Ex Parte Blanchard et al - Page 8



            Appeal 2007-1364                                                                                  
            Application 10/437,576                                                                            
                 18. Anvil is commonly-defined as “A heavy block of iron or steel with a                      
                      smooth, flat top on which metals are shaped by hammering.”  The                         
                      American Heritage® Dictionary of the English Language (4th ed. 2000).                   
                      The term “anvil” is not used in the present claims in accordance with this              
                      common meaning.                                                                         

                                          PRINCIPLES OF LAW                                                   
                   “A claim is anticipated only if each and every element as set forth in the                 
            claim is found, either expressly or inherently described, in a single prior art                   
            reference.”  Verdegaal Bros. v.
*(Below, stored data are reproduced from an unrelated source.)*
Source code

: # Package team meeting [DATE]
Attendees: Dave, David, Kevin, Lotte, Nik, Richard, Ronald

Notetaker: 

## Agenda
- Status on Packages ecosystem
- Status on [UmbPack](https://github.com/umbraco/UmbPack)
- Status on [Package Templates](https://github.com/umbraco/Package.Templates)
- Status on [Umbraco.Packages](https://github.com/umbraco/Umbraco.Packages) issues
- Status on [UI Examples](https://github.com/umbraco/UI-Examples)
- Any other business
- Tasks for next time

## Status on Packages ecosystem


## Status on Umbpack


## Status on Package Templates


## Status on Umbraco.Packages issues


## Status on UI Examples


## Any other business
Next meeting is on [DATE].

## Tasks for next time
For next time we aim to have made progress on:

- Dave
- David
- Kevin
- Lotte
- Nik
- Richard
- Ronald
Union Oil Co. of California, 814 F.2d 628, 631,                   
            2 USPQ2d 1051, 1053 (Fed. Cir. 1987), cert. denied, 484 U.S. 827 (1987).                          
                   “To establish inherency, the extrinsic evidence must make clear that the                   
            missing descriptive matter is necessarily present in the thing described in the                   
            reference, and that it would be so recognized by persons of ordinary skill.                       
            Inherency, however, may not be established by probabilities or possibilities.  The                
            mere fact that a certain thing may result from a given set of circumstances is not                
            sufficient.”  In re Robertson, 169 F.3d 743, 745, 49 USPQ2d 1949, 1950-51 (Fed.                   
            Cir. 1999) (citations omitted) (internal quotation marks omitted).                                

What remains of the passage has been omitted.